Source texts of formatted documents
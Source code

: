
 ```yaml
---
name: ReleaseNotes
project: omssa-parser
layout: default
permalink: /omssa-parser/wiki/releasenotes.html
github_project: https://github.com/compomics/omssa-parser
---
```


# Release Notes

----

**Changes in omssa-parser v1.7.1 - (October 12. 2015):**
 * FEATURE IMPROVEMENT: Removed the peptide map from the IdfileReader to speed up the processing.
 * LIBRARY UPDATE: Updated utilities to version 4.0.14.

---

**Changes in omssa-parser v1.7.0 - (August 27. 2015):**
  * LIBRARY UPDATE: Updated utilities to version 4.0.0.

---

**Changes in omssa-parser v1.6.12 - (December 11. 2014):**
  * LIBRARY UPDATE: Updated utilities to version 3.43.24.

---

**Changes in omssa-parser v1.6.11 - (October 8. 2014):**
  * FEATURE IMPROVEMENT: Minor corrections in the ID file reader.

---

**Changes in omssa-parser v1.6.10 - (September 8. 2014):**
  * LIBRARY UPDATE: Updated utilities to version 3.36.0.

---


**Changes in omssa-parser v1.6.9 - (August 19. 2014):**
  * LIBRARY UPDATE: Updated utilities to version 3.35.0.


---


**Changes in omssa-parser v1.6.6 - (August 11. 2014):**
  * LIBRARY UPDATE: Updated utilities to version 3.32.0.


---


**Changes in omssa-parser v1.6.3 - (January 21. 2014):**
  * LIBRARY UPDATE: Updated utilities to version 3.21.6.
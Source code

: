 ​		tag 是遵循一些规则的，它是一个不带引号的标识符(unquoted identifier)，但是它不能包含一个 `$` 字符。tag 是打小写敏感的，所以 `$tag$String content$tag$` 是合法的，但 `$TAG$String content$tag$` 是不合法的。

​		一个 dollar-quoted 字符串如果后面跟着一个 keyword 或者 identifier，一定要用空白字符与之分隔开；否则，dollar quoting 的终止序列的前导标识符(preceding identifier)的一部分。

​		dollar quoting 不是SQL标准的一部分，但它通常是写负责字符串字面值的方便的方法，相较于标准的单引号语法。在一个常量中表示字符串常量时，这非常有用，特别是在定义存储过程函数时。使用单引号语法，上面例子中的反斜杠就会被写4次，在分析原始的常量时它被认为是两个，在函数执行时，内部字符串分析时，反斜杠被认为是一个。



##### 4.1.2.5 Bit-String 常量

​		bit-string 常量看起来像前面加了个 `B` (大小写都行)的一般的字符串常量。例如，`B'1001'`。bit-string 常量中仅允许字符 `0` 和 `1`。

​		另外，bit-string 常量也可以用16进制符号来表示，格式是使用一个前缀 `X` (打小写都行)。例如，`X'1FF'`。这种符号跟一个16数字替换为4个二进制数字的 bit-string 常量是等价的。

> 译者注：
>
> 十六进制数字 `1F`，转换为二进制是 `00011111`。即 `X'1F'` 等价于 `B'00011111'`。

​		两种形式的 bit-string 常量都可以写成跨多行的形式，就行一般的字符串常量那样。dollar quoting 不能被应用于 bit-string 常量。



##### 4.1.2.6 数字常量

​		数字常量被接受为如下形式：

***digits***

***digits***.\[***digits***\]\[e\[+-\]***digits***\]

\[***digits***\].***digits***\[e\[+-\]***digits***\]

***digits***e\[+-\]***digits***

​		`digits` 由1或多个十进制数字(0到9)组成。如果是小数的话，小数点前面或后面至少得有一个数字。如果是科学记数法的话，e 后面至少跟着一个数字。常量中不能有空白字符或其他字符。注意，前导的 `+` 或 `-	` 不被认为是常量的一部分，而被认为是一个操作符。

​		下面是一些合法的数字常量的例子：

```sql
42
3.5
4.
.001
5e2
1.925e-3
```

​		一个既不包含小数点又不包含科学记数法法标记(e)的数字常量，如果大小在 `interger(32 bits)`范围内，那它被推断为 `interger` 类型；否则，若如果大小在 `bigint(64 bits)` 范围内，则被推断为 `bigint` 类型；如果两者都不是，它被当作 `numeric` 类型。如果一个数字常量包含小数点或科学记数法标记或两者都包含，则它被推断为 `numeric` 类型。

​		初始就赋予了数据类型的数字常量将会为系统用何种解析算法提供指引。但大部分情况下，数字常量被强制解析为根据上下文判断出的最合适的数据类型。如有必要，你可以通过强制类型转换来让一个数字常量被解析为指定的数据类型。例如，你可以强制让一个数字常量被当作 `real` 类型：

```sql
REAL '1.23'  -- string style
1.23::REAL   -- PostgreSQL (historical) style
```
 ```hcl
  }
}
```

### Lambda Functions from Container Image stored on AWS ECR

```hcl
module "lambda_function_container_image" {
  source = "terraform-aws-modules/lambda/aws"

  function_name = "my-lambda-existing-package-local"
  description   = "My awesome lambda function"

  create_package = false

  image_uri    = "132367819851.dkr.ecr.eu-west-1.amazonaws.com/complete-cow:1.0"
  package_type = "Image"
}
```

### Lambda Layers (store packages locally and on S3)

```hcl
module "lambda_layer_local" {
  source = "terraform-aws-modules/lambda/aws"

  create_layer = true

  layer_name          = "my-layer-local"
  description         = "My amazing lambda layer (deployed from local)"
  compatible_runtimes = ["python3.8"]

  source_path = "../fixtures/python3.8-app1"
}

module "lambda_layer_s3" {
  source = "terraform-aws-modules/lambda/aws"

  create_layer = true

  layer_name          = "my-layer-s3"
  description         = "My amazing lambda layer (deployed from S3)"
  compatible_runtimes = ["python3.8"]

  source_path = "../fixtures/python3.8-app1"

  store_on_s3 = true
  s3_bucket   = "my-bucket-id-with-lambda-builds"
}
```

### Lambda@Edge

WHAT TO PRODUCE
Across all the records above, find each line with "Updated" in it and copy it.

TASK OUTPUT
 * LIBRARY UPDATE: Updated utilities to version 4.0.14.
  * LIBRARY UPDATE: Updated utilities to version 4.0.0.
  * LIBRARY UPDATE: Updated utilities to version 3.43.24.
  * LIBRARY UPDATE: Updated utilities to version 3.36.0.
  * LIBRARY UPDATE: Updated utilities to version 3.35.0.
  * LIBRARY UPDATE: Updated utilities to version 3.32.0.
  * LIBRARY UPDATE: Updated utilities to version 3.21.6.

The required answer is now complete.